Records for this exercise Start Marker

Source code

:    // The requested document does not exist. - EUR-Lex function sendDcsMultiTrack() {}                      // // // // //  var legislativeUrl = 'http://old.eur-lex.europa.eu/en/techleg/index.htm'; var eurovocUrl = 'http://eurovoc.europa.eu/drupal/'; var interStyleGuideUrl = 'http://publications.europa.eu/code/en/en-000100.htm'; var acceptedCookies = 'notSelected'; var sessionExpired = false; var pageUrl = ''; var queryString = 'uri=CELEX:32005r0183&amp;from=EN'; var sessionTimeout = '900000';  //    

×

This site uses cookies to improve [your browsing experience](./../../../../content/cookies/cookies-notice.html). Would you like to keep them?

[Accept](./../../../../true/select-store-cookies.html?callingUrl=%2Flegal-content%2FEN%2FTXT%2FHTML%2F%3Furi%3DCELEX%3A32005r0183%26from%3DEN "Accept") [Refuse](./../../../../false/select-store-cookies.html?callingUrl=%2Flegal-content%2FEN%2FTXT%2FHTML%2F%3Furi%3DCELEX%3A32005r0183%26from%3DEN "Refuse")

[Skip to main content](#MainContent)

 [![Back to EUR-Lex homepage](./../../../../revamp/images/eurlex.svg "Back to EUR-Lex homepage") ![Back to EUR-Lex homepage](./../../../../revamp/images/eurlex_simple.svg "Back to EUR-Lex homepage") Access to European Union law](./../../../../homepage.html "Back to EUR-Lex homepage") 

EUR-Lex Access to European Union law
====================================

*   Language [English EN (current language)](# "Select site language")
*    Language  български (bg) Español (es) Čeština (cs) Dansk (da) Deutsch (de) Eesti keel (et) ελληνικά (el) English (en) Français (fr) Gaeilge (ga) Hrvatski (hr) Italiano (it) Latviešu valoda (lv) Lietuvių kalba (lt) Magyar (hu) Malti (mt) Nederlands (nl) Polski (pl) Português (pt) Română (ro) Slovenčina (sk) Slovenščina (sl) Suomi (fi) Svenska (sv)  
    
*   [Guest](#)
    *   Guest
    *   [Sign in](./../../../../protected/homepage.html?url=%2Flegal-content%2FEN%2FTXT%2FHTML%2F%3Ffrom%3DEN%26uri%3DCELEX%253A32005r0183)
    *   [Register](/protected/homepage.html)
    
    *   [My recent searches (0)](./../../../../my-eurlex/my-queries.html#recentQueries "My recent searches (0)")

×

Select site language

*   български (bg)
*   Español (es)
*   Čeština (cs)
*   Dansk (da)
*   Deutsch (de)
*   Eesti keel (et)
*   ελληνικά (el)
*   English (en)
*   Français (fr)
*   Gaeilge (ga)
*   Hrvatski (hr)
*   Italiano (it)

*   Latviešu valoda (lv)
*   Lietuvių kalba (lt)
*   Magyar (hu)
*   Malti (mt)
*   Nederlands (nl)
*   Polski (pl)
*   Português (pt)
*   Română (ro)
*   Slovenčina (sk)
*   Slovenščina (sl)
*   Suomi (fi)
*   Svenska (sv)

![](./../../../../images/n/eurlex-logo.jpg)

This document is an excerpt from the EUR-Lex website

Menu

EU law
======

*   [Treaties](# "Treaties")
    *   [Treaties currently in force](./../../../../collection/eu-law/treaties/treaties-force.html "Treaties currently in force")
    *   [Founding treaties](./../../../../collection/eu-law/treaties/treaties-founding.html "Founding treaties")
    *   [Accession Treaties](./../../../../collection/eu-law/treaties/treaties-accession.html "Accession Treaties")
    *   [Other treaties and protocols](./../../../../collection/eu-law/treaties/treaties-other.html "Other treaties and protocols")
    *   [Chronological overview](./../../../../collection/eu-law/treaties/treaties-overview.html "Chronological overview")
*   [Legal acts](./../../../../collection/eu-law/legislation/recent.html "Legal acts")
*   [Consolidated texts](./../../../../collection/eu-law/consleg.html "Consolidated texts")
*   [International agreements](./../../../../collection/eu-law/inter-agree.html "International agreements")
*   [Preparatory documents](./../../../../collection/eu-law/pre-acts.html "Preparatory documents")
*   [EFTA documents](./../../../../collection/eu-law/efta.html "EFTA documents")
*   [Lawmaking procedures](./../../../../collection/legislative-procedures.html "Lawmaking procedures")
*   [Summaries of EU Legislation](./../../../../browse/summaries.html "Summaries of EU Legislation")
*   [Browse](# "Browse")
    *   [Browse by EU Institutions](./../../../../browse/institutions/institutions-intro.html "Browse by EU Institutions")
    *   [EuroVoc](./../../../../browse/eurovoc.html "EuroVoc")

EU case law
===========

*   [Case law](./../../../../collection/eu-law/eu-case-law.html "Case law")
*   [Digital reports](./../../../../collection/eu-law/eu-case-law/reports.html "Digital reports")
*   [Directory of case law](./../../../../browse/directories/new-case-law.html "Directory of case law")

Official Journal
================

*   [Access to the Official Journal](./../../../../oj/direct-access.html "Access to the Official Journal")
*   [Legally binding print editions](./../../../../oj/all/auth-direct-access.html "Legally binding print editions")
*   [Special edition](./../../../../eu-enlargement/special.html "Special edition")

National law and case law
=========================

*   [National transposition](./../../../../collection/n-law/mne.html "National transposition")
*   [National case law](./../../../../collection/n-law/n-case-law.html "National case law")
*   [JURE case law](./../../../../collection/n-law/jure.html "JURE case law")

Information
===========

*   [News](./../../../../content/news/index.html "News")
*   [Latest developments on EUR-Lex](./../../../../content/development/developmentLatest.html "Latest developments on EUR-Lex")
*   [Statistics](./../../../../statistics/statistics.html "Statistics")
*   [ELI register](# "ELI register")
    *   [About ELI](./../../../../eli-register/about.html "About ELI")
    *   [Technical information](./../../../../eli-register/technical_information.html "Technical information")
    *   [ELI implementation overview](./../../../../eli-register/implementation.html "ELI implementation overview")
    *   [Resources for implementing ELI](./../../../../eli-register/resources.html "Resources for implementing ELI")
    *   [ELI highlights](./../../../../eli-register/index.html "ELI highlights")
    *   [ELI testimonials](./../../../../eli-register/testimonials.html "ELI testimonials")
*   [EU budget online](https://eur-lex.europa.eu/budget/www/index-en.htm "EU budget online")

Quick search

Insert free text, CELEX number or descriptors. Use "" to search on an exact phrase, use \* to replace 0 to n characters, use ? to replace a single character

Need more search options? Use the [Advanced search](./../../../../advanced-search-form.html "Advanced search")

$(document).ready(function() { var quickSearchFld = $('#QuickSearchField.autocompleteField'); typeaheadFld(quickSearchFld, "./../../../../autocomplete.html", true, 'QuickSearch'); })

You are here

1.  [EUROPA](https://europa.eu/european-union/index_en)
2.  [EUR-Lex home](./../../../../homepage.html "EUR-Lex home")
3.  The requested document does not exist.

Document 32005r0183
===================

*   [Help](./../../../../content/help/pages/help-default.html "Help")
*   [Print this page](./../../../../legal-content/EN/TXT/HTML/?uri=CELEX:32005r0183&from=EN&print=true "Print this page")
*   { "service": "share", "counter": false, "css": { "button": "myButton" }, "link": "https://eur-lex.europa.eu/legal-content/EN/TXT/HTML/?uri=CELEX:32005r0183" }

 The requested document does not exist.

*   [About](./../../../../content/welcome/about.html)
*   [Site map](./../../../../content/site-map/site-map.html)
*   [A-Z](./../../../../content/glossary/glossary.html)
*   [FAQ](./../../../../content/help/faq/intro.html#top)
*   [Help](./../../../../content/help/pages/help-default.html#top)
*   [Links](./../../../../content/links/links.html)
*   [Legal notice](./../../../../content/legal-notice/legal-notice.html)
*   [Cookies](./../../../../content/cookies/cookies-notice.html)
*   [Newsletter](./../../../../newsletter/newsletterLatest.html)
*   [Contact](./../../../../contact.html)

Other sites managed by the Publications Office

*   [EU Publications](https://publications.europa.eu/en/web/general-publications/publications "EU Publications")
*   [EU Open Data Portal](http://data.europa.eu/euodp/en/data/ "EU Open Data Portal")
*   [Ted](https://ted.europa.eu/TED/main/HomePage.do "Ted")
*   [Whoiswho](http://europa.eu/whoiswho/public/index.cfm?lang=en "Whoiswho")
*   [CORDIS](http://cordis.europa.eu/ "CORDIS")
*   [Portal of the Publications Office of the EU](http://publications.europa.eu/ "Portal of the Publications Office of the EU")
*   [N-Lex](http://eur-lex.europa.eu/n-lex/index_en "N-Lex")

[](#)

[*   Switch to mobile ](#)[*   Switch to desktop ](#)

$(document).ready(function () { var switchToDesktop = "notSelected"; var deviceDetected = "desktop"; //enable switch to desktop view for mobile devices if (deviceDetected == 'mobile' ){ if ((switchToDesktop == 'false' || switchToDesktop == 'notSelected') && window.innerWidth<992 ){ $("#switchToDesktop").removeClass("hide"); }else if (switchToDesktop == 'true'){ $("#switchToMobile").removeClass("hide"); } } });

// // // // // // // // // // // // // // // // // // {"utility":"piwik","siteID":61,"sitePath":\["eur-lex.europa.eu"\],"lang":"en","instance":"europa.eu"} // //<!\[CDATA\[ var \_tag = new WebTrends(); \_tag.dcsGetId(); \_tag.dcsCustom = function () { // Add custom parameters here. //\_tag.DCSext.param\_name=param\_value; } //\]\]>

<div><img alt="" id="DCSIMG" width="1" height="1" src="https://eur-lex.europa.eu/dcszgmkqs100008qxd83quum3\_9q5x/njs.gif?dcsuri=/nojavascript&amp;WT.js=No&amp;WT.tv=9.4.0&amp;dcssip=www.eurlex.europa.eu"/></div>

Records for this exercise End Marker

## Action item
Please print the lines from the start of the records up to and including the line with "[Skip to main content](#MainContent)", copying each one exactly and leaving out the rest.

## Expected output
Source code

:    // The requested document does not exist. - EUR-Lex function sendDcsMultiTrack() {}                      // // // // //  var legislativeUrl = 'http://old.eur-lex.europa.eu/en/techleg/index.htm'; var eurovocUrl = 'http://eurovoc.europa.eu/drupal/'; var interStyleGuideUrl = 'http://publications.europa.eu/code/en/en-000100.htm'; var acceptedCookies = 'notSelected'; var sessionExpired = false; var pageUrl = ''; var queryString = 'uri=CELEX:32005r0183&amp;from=EN'; var sessionTimeout = '900000';  //    

×

This site uses cookies to improve [your browsing experience](./../../../../content/cookies/cookies-notice.html). Would you like to keep them?

[Accept](./../../../../true/select-store-cookies.html?callingUrl=%2Flegal-content%2FEN%2FTXT%2FHTML%2F%3Furi%3DCELEX%3A32005r0183%26from%3DEN "Accept") [Refuse](./../../../../false/select-store-cookies.html?callingUrl=%2Flegal-content%2FEN%2FTXT%2FHTML%2F%3Furi%3DCELEX%3A32005r0183%26from%3DEN "Refuse")

[Skip to main content](#MainContent)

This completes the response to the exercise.